- 14 African countries may incorporate China’s yuan in their foreign exchange reserves
- In 2017 total China-Africa trade was $170B
China took another step in growing its economic influence across Africa last week. Central bank and government officials from 14 Southern and Eastern African countries discussed the prospects of including China’s yuan in their foreign exchange reserves. What would such a move mean for these nations’ economies?

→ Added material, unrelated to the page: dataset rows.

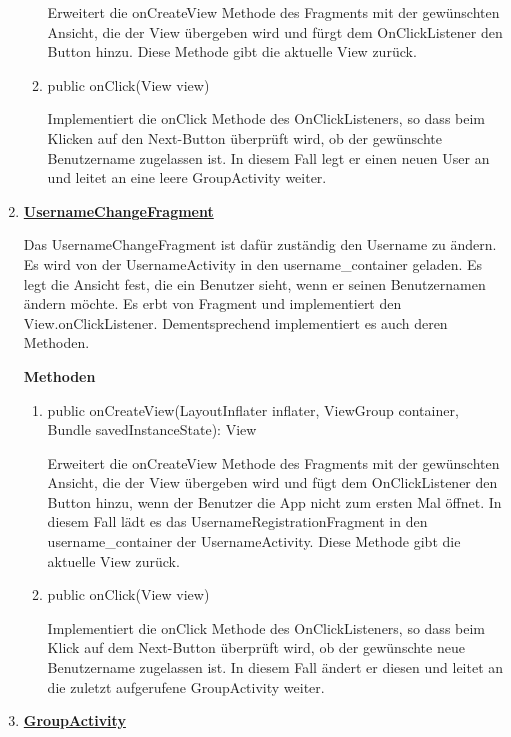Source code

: \begin{enumerate}
\begin{enumerate}
		Erweitert die onCreateView Methode des Fragments mit der gewünschten Ansicht, die der View übergeben wird und fürgt dem OnClickListener den Button hinzu. Diese Methode gibt die aktuelle View zurück.
		
		\item public onClick(View view)

		Implementiert die onClick Methode des OnClickListeners, so dass beim Klicken auf den Next-Button überprüft wird, ob der gewünschte Benutzername zugelassen ist. In diesem Fall legt er einen neuen User an und leitet an eine leere GroupActivity weiter.
	\end{enumerate}

	\item \textbf{\underline{UsernameChangeFragment}}
		
	Das UsernameChangeFragment ist dafür zuständig den Username zu ändern. Es wird von der UsernameActivity in den username\_container geladen. Es legt die Ansicht fest, die ein Benutzer sieht, wenn er seinen Benutzernamen ändern möchte. Es erbt von Fragment und implementiert den View.onClickListener. Dementsprechend implementiert es auch deren Methoden.
	
	\textbf{Methoden}
	
	\begin{enumerate}
		\item public onCreateView(LayoutInflater inflater, ViewGroup container, Bundle savedInstanceState): View
		
		Erweitert die onCreateView Methode des Fragments mit der gewünschten Ansicht, die der View übergeben wird und fügt dem OnClickListener den Button hinzu, wenn der Benutzer die App nicht zum ersten Mal öffnet. In diesem Fall lädt es das UsernameRegistrationFragment in den username\_container der UsernameActivity. Diese Methode gibt die aktuelle View zurück.
		
		\item public onClick(View view)
		
		Implementiert die onClick Methode des OnClickListeners, so dass beim Klick auf dem Next-Button überprüft wird, ob der gewünschte neue Benutzername zugelassen ist. In diesem Fall ändert er diesen und leitet an die zuletzt aufgerufene GroupActivity weiter.
	\end{enumerate}
	
	\item \textbf{\underline{GroupActivity}}
	

\end{enumerate}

Why This Matters: Over the past nearly 20 years China’s influence on African economies has grown rapidly. From 2002 – 2003, trade between China and African nations totaled $17.5 billion, and increased to $170 billion in 2017. While this trade figure has grown dramatically, the U.S. dollar remains the primary currency in African countries’ foreign exchange reserves. This is despite the $55 billion in trade between the U.S. and African countries paling in comparison.
The U.S. dollar has been the primary foreign exchange currency for much of the world because of its relative stability. The scale at which China is trading with and lending to African nations creates more incentive for them to hold yuan in their reserves. This reduces the friction of trade and makes it easier to repay loans. Countries would not have to convert their currencies into the dollar before then converting transactions into yuan. This paves the way for trade flows between China and African nations to continue their growth.
Situational Awareness: The 14 nations engaging in these discussions are following Nigeria’s lead. The country began including the yuan in its foreign exchange reserves in 2011. At that time the Central Bank of Nigeria allocated 10% of its foreign exchange reserves to the yuan. Last month, China and Nigeria signed an agreement for the country to include $2.5 billion in yuan as part of its foreign exchange reserves.